Content starts

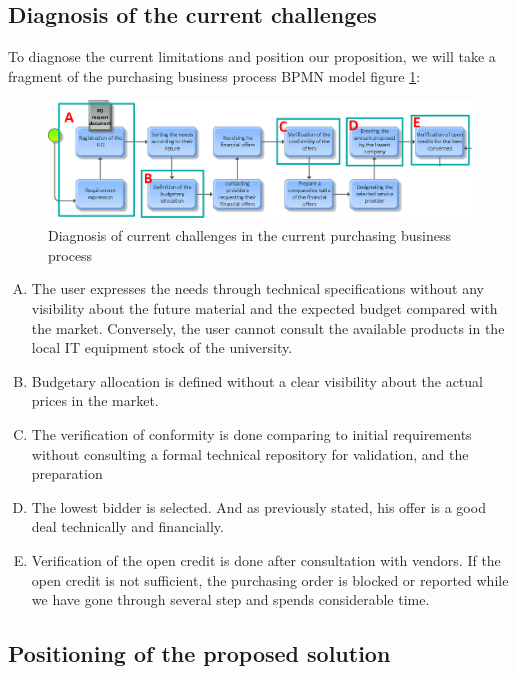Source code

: \documentclass[preprint,3p,onecolumn]{elsarticle}
\begin{document}
\subsection{Diagnosis of the current challenges}
\par To diagnose the current limitations and position our proposition, we will take a fragment of the purchasing business process BPMN model figure \ref{giagnostic}:

\begin{figure}[H]
\centering
\includegraphics[scale=.3]{giagnostic}
\caption{Diagnosis of current challenges in the current purchasing business process}
\label{giagnostic}
\end{figure}

\begin{enumerate}[A.]
\item The user expresses the needs through technical specifications without any visibility about the future material and the expected budget compared with the market. Conversely, the user cannot consult the available products in the local IT equipment stock of the university. 
\item Budgetary allocation is defined without a clear visibility about the actual prices in the market.
\item The verification of conformity is done comparing to initial requirements without consulting a formal technical repository for validation, and the preparation
\item The lowest bidder is selected. And as previously stated, his offer is a good deal technically and financially. 
\item Verification of the open credit is done after consultation with vendors. If the open credit is not sufficient, the purchasing order is blocked or reported while we have gone through several step and spends considerable time.
\end{enumerate}
\subsection{Positioning of the proposed solution}
\end{document}

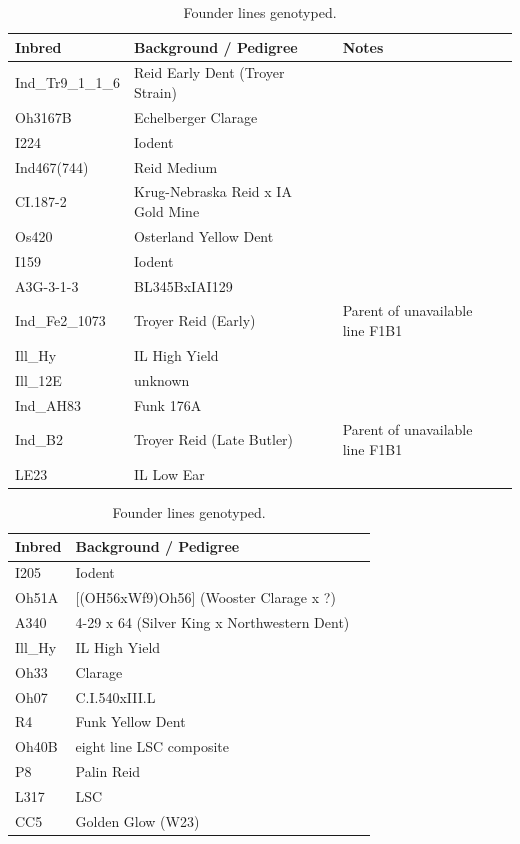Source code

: \begin{table}
\caption{Founder lines genotyped. } %
	\begin{tabular}{ lllll }
	Inbred & Background / Pedigree &  & Notes \\ \hline
	Ind\_Tr9\_1\_1\_6 & Reid Early Dent (Troyer Strain) &  &  \\ 
	Oh3167B & Echelberger Clarage &  &  \\ 
	I224 & Iodent &  &  \\ 
	Ind467(744) & Reid Medium &  &  \\ 
	CI.187-2 & Krug-Nebraska Reid x IA Gold Mine &  &  \\ 
	Os420 & Osterland Yellow Dent &  &  \\ 
	I159 & Iodent &  &  \\ 
	A3G-3-1-3 & BL345BxIAI129 &  &  \\ 
	Ind\_Fe2\_1073 & Troyer Reid (Early) &  & Parent of unavailable line F1B1 \\ 
	Ill\_Hy & IL High Yield &  &  \\ 
	Ill\_12E & unknown &  &  \\ 
	Ind\_AH83 & Funk 176A &  &  \\ 
	Ind\_B2 & Troyer Reid (Late Butler) &  & Parent of unavailable line F1B1 \\ 
	LE23 & IL Low Ear &  &  \\ \hline
	\end{tabular} 
	\bigskip
	
	\begin{tabular}{lll}
	Inbred & Background / Pedigree \\ \hline
	I205 & Iodent &  &  \\ 
	Oh51A & [(OH56xWf9)Oh56] (Wooster Clarage x ?)   \\ 
	A340 & 4-29 x 64 (Silver King x Northwestern Dent)   \\ 
	Ill\_Hy & IL High Yield   \\ 
	Oh33 & Clarage  \\ 
	Oh07 & C.I.540xIII.L  \\ 
	R4 & Funk Yellow Dent   \\ 
	Oh40B & eight line LSC composite  \\ 
	P8 & Palin Reid   \\ 
	L317 & LSC   \\ 
	CC5 & Golden Glow (W23)  \\ 
	\end{tabular}
	

\end{table}
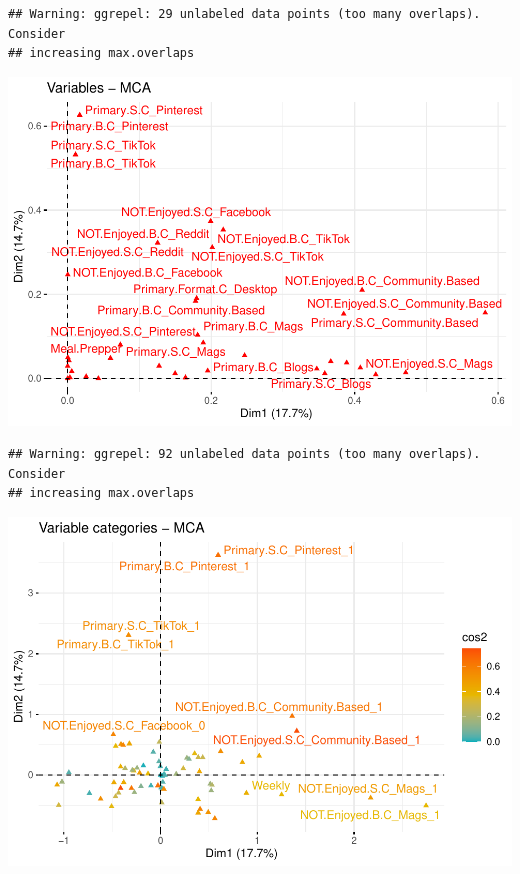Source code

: \documentclass[
]{article}
\newenvironment{Shaded}{\begin{snugshade}}{\end{snugshade}}
\newcommand{\DataTypeTok}[1]{\textcolor[rgb]{0.13,0.29,0.53}{#1}}
\newcommand{\KeywordTok}[1]{\textcolor[rgb]{0.13,0.29,0.53}{\textbf{#1}}}
\newcommand{\NormalTok}[1]{#1}
\newcommand{\OtherTok}[1]{\textcolor[rgb]{0.56,0.35,0.01}{#1}}
\newcommand{\StringTok}[1]{\textcolor[rgb]{0.31,0.60,0.02}{#1}}
\begin{document}
\begin{verbatim}
## Warning: ggrepel: 29 unlabeled data points (too many overlaps). Consider
## increasing max.overlaps
\end{verbatim}

\includegraphics{Average-User-MCA_files/figure-latex/diet no not enjoyed-2.pdf}

\begin{Shaded}
\end{Shaded}

\begin{verbatim}
## Warning: ggrepel: 92 unlabeled data points (too many overlaps). Consider
## increasing max.overlaps
\end{verbatim}

\includegraphics{Average-User-MCA_files/figure-latex/diet no not enjoyed-3.pdf}
\end{document}

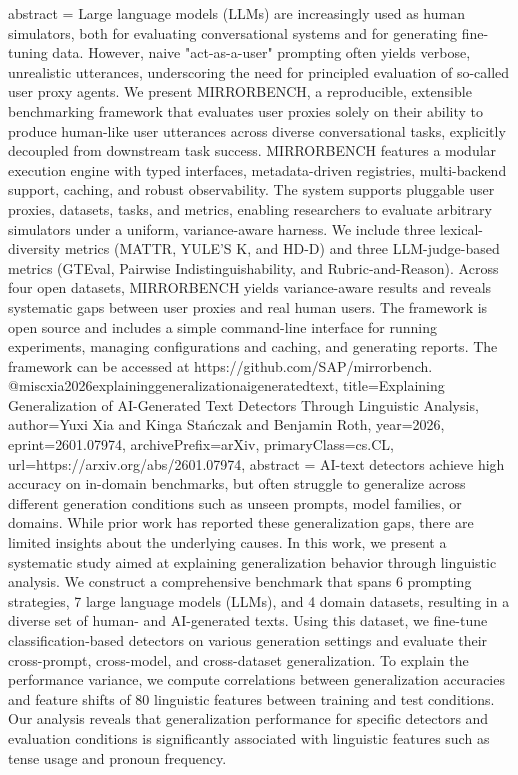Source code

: {      abstract = {Large language models (LLMs) are increasingly used as human simulators, both for evaluating conversational systems and for generating fine-tuning data. However, naive "act-as-a-user" prompting often yields verbose, unrealistic utterances, underscoring the need for principled evaluation of so-called user proxy agents. We present MIRRORBENCH, a reproducible, extensible benchmarking framework that evaluates user proxies solely on their ability to produce human-like user utterances across diverse conversational tasks, explicitly decoupled from downstream task success. MIRRORBENCH features a modular execution engine with typed interfaces, metadata-driven registries, multi-backend support, caching, and robust observability. The system supports pluggable user proxies, datasets, tasks, and metrics, enabling researchers to evaluate arbitrary simulators under a uniform, variance-aware harness. We include three lexical-diversity metrics (MATTR, YULE'S K, and HD-D) and three LLM-judge-based metrics (GTEval, Pairwise Indistinguishability, and Rubric-and-Reason). Across four open datasets, MIRRORBENCH yields variance-aware results and reveals systematic gaps between user proxies and real human users. The framework is open source and includes a simple command-line interface for running experiments, managing configurations and caching, and generating reports. The framework can be accessed at https://github.com/SAP/mirrorbench.}
}@misc{xia2026explaininggeneralizationaigeneratedtext,
      title={Explaining Generalization of AI-Generated Text Detectors Through Linguistic Analysis}, 
      author={Yuxi Xia and Kinga Stańczak and Benjamin Roth},
      year={2026},
      eprint={2601.07974},
      archivePrefix={arXiv},
      primaryClass={cs.CL},
      url={https://arxiv.org/abs/2601.07974},
      abstract = {AI-text detectors achieve high accuracy on in-domain benchmarks, but often struggle to generalize across different generation conditions such as unseen prompts, model families, or domains. While prior work has reported these generalization gaps, there are limited insights about the underlying causes. In this work, we present a systematic study aimed at explaining generalization behavior through linguistic analysis. We construct a comprehensive benchmark that spans 6 prompting strategies, 7 large language models (LLMs), and 4 domain datasets, resulting in a diverse set of human- and AI-generated texts. Using this dataset, we fine-tune classification-based detectors on various generation settings and evaluate their cross-prompt, cross-model, and cross-dataset generalization. To explain the performance variance, we compute correlations between generalization accuracies and feature shifts of 80 linguistic features between training and test conditions. Our analysis reveals that generalization performance for specific detectors and evaluation conditions is significantly associated with linguistic features such as tense usage and pronoun frequency.}
}
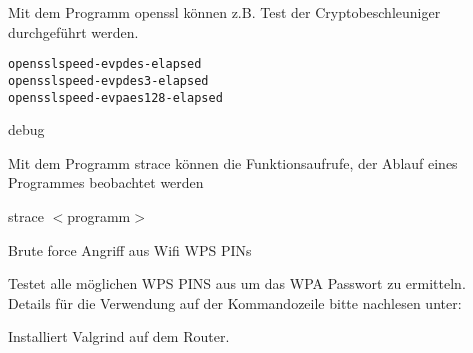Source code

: \begin{description}


    Mit dem Programm openssl können z.B. Test der Cryptobeschleuniger durchgeführt werden.

\begin{example}
\begin{alltt}
openssl speed -evp des -elapsed
openssl speed -evp des3 -elapsed
openssl speed -evp aes128 -elapsed
\end{alltt}
\end{example}

 debug

    Mit dem Programm strace können die Funktionsaufrufe, der Ablauf eines
    Programmes beobachtet werden

    strace $<$programm$>$

 Brute force Angriff aus Wifi WPS PINs

    Testet alle möglichen WPS PINS aus um das WPA Passwort zu
    ermitteln. Details für die Verwendung auf der Kommandozeile bitte
    nachlesen unter: \\

        Installiert Valgrind auf dem Router.

\end{description}
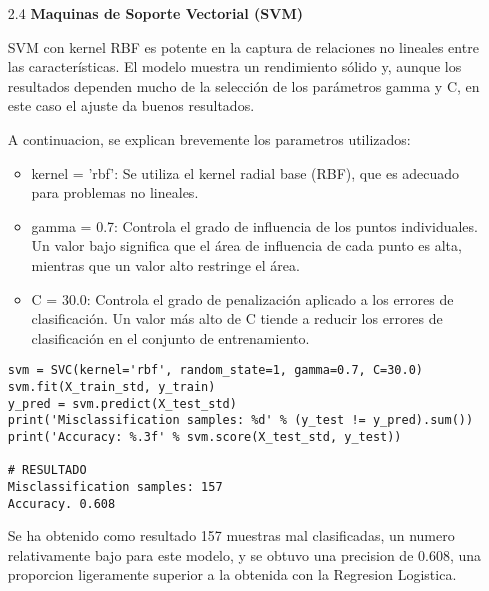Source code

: \documentclass{article}
\begin{document}
\bigskip

\begin{itemize}

\item[2.4]  {\bf Maquinas de Soporte Vectorial (SVM)}

SVM con kernel RBF es potente en la captura de relaciones no lineales entre las características. El modelo muestra un rendimiento sólido y, aunque los resultados dependen mucho de la selección de los parámetros gamma y C, en este caso el ajuste da buenos resultados.

A continuacion, se explican brevemente los parametros utilizados:

\begin{itemize}

\item
kernel = 'rbf': Se utiliza el kernel radial base (RBF), que es adecuado para problemas no lineales.

\item
gamma = 0.7: Controla el grado de influencia de los puntos individuales. Un valor bajo significa que el área de influencia de cada punto es alta, mientras que un valor alto restringe el área.

\item
C = 30.0: Controla el grado de penalización aplicado a los errores de clasificación. Un valor más alto de C tiende a reducir los errores de clasificación en el conjunto de entrenamiento.

\end{itemize}

\begin{tcolorbox}[width=14cm]
\begin{scriptsize}
\begin{verbatim}
svm = SVC(kernel='rbf', random_state=1, gamma=0.7, C=30.0)
svm.fit(X_train_std, y_train)
y_pred = svm.predict(X_test_std)
print('Misclassification samples: %d' % (y_test != y_pred).sum())
print('Accuracy: %.3f' % svm.score(X_test_std, y_test))

# RESULTADO
Misclassification samples: 157
Accuracy. 0.608
\end{verbatim}
\end{scriptsize}
\end{tcolorbox}

Se ha obtenido como resultado 157 muestras mal clasificadas, un numero relativamente bajo para este modelo, y se obtuvo una precision de 0.608, una proporcion ligeramente superior a la obtenida con la Regresion Logistica.

\end{itemize}
\end{document}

Content ends

## EXERCISE
Report every line of the data in which "description" appears.

## RESULT OF THIS TASK
: \begin{description}
\end{description}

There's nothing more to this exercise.